(Dataset entries)

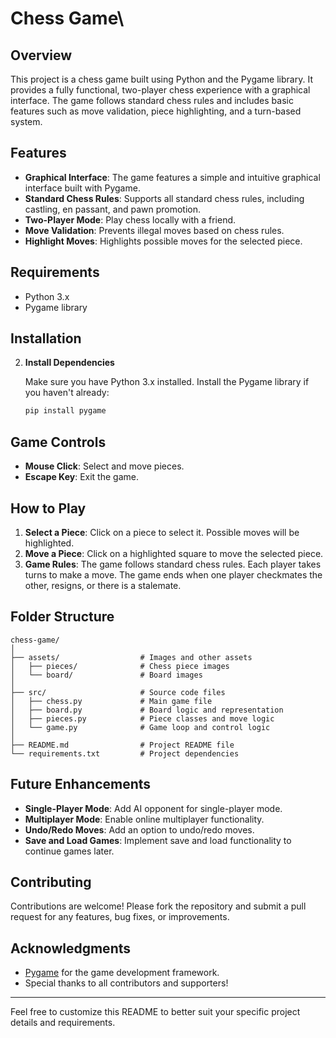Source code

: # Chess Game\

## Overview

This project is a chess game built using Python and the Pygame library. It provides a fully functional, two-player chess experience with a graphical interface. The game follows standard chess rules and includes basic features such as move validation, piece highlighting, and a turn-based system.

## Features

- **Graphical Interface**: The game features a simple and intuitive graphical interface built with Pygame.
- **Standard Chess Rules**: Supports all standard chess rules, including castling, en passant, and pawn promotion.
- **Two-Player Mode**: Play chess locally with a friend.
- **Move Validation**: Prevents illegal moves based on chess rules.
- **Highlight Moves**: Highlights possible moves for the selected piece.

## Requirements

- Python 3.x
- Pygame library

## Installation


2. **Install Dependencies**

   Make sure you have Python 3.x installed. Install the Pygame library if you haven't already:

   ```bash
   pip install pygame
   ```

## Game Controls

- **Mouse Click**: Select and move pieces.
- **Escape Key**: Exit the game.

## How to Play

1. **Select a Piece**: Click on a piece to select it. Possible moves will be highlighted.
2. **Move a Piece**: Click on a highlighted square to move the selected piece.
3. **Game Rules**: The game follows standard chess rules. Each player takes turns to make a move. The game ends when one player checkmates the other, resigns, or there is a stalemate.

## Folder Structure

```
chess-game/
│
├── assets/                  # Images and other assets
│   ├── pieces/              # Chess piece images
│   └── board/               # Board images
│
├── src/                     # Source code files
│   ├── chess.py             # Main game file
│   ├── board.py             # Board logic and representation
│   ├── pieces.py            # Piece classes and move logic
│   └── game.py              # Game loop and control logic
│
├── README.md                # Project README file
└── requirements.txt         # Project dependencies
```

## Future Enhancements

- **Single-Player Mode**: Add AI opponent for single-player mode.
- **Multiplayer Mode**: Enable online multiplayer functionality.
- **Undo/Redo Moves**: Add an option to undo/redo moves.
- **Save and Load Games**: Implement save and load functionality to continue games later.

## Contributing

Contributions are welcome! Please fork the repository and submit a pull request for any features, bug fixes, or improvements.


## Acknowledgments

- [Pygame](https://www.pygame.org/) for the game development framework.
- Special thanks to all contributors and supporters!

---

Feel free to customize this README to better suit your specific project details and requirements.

**Aim of the exercise**
Return the number of lines in the data above that include the word "README", and nothing else.

**Your solution**
2